** Opening Material provided block **
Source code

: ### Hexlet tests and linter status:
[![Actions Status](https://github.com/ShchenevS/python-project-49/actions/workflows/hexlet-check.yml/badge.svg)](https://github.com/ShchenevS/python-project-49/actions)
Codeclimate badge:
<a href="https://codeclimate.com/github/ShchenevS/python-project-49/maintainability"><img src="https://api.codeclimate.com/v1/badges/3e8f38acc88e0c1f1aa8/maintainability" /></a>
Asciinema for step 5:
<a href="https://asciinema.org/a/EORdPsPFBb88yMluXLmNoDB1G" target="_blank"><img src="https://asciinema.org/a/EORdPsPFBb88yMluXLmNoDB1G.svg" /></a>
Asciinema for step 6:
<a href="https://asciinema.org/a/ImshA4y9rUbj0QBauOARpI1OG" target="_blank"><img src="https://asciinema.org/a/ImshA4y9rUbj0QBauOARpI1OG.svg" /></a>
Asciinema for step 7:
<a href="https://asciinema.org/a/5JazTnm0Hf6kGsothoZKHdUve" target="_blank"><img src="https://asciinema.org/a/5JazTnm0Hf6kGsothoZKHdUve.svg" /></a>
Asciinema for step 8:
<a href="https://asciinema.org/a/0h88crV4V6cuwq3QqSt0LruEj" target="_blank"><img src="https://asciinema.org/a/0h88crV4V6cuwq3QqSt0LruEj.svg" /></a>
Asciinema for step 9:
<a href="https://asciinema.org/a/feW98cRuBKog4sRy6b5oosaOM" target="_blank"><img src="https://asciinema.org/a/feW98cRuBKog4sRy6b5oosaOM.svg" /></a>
** Closing Material provided block **
_Task item_
A word-for-word copy of all the entries is required.

_Your solution_
Source code

: ### Hexlet tests and linter status:
[![Actions Status](https://github.com/ShchenevS/python-project-49/actions/workflows/hexlet-check.yml/badge.svg)](https://github.com/ShchenevS/python-project-49/actions)
Codeclimate badge:
<a href="https://codeclimate.com/github/ShchenevS/python-project-49/maintainability"><img src="https://api.codeclimate.com/v1/badges/3e8f38acc88e0c1f1aa8/maintainability" /></a>
Asciinema for step 5:
<a href="https://asciinema.org/a/EORdPsPFBb88yMluXLmNoDB1G" target="_blank"><img src="https://asciinema.org/a/EORdPsPFBb88yMluXLmNoDB1G.svg" /></a>
Asciinema for step 6:
<a href="https://asciinema.org/a/ImshA4y9rUbj0QBauOARpI1OG" target="_blank"><img src="https://asciinema.org/a/ImshA4y9rUbj0QBauOARpI1OG.svg" /></a>
Asciinema for step 7:
<a href="https://asciinema.org/a/5JazTnm0Hf6kGsothoZKHdUve" target="_blank"><img src="https://asciinema.org/a/5JazTnm0Hf6kGsothoZKHdUve.svg" /></a>
Asciinema for step 8:
<a href="https://asciinema.org/a/0h88crV4V6cuwq3QqSt0LruEj" target="_blank"><img src="https://asciinema.org/a/0h88crV4V6cuwq3QqSt0LruEj.svg" /></a>
Asciinema for step 9:
<a href="https://asciinema.org/a/feW98cRuBKog4sRy6b5oosaOM" target="_blank"><img src="https://asciinema.org/a/feW98cRuBKog4sRy6b5oosaOM.svg" /></a>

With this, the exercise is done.